Hasso-Plattner-Institut
Prof. Dr. Tilmann Rabl
 

About the Speaker

Viktor Leis is a Professor of Computer Science at the Technical University of Munich (TUM). His research revolves around designing high-performance data management systems and includes core database systems topics such as query processing, query optimization, transaction processing, index structures, and storage. Another major research area is designing cloud-native, cost-efficient information systems. Viktor Leis received his doctoral degree in 2016 from TUM and was a professor at the Friedrich-Schiller-Universität Jena and Friedrich-Alexander-Universität Erlangen-Nürnberg before returning to TUM in 2022. He received the ACM SIGMOD dissertation award, the IEEE TCDE Rising Star Award, best paper awards at IEEE ICDE and ACM SIGMOD, and an ERC Starting Grant.

About the Talk

Data analytics is moving into the cloud and many highly successful commercial cloud-native systems exist. However, existing systems are either expensive, lock in user data, or do both. In this talk, I will present ideas for how to commoditize large-scale data analytics in the cloud. Commoditization involves (a) reducing query processing cost to the theoretical hardware performance limits and (b) avoiding vendor lock-in by making it easy to move data between different clouds and systems. The architecture of an open and cost-efficient data analytics system can be split into three main components: First, an intelligent control component that automatically and transparently selects and manages the cheapest hardware instances for the given workload and makes migration to other cloud vendors possible. Second, a highly-efficient and scalable query processing engine that is capable of fully exploiting modern cloud hardware. Third, a data lake storage abstraction using open data formats that enables cheap storage as well as modularity and interoperability across different data systems.

Commoditizing Data Analytics in the Cloud

written by Konrad Nareike

Motivation

When it comes to designing a database system, the traditional approach was always to optimize it for performance. Since the hardware on a physical server cannot be switched easily, data analytics tools were optimized for a certain hardware that was expected to be used for a rather long lifespan. Examples are the HyPer DBMS which optimizes for database systems with fast main memory [2] or Leanstore which optimizes for database systems with fast SSDs [5].

In the past years, it became a trend to move data and computations to the cloud, leading to some previous assumptions and principles being no longer true. For instance, hardware is not considered a constant factor anymore. It takes only a few clicks to exchange the hardware on which data is stored or computations are running. Moreover, instead of having hardware costs, operating costs, and maintenance costs, nowadays database owners only have to pay the cloud provider for the amount of scanned data or the amount of time a query execution took, respectively.
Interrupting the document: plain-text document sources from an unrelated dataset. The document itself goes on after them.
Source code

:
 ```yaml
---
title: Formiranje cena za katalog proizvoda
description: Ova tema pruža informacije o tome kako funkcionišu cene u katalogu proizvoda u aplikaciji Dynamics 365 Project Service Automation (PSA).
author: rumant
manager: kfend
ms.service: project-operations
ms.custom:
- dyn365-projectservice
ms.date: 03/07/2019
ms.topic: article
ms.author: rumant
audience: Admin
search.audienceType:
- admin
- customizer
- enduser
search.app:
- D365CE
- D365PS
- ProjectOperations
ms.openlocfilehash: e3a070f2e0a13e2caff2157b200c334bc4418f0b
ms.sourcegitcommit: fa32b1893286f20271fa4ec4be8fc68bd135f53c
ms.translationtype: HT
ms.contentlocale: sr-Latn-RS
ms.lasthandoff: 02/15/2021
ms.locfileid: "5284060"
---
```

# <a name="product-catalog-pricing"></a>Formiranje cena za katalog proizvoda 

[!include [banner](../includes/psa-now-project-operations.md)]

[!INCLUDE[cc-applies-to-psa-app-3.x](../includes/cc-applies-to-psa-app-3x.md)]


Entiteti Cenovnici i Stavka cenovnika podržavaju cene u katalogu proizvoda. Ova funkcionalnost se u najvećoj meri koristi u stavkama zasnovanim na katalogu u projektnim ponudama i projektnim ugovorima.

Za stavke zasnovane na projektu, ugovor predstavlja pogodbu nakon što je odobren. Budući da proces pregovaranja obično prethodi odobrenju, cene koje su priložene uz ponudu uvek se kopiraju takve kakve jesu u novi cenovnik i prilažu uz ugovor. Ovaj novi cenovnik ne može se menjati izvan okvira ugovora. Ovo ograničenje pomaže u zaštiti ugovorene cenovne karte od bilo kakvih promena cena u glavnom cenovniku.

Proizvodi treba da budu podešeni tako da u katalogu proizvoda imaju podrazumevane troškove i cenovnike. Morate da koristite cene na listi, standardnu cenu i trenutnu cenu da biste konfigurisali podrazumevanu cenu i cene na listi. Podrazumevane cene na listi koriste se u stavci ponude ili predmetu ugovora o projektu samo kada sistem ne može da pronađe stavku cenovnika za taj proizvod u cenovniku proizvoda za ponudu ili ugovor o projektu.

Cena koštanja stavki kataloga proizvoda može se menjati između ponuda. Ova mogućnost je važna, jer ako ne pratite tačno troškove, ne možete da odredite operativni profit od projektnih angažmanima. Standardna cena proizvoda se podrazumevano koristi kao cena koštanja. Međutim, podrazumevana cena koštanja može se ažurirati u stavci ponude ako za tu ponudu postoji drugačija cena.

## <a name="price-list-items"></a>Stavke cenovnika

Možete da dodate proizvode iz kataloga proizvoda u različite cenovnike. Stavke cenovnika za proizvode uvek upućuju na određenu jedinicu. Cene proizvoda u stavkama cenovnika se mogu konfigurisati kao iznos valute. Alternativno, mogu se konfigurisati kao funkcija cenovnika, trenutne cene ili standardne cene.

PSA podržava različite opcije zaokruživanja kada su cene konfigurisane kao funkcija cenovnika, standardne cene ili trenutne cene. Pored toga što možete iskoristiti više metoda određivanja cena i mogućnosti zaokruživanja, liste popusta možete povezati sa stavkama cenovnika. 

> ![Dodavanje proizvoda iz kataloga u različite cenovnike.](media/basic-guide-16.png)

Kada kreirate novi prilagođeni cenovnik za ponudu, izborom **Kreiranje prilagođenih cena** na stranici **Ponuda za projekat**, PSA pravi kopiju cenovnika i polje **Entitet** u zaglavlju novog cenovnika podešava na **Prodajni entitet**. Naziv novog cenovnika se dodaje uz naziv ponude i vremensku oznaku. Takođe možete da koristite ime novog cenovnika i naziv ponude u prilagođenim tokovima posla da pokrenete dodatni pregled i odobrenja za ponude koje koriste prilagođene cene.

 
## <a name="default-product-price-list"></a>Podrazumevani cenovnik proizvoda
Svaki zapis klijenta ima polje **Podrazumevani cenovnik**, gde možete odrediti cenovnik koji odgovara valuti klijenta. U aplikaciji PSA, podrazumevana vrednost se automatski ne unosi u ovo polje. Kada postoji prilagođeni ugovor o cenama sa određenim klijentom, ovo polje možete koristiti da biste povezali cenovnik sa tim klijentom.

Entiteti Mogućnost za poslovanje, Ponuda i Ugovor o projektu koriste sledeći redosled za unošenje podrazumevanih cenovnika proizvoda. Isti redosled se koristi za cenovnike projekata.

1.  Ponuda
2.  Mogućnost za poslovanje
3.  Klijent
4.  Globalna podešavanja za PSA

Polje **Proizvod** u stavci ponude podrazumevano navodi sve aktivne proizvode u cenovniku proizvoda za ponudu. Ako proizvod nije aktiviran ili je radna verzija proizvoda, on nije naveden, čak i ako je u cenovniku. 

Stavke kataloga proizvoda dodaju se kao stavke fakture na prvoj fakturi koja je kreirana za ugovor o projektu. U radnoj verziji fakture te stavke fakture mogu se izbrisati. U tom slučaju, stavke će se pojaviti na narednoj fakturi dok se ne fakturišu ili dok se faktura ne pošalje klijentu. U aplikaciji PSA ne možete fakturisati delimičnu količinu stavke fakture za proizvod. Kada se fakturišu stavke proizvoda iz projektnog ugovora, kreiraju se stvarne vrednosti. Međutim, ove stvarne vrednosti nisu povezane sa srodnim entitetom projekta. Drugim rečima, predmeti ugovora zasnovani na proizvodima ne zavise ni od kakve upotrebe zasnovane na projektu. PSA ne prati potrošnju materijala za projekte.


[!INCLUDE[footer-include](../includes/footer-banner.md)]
Thus, there is a need for raising once again the question on what makes up a good data analytics system with regard to the possibilities of cloud infrastructure that is currently available.

This report presents a new benchmark designed particularly for database systems in the cloud as well as cost optimization as an alternative design principle for designing analytic database systems in the cloud. As this practice is highly dependent on business models offered by cloud providers, it is necessary to use efficient open data formats instead of proprietary structures, so that cloud storage providers can be switched whenever a cheaper offer is available without having to optimize for a new data format.

Currently, pricing models of data analytics services in the cloud appear to be rather arbitrary. For example, scanning a terabyte of data costs several dollars when using data analytics services in the cloud such as Google BigQuery or Amazon Athena. However, a rough calculation on how expensive such a pure scanning operation would be on a pure cloud computing platform such as Amazon EC2 yields only a few cents, which is magnitudes cheaper than any data analytics service in the cloud. This raises the question, whether and how it is possible to actually achieve those results in a cheaper manner.

Benchmarking for Cloud Analytics

The issue with current benchmarks for data analytics is that they do not consider typical conditions that apply to the cloud. For instance, the majority of benchmarks optimize for runtime, assuming ideal conditions of a system that does not process any other computations than the query execution. However, a cloud infrastructure is usually shared between multiple clients. Therefore, it doesn't make sense to optimize for runtime but rather for latency.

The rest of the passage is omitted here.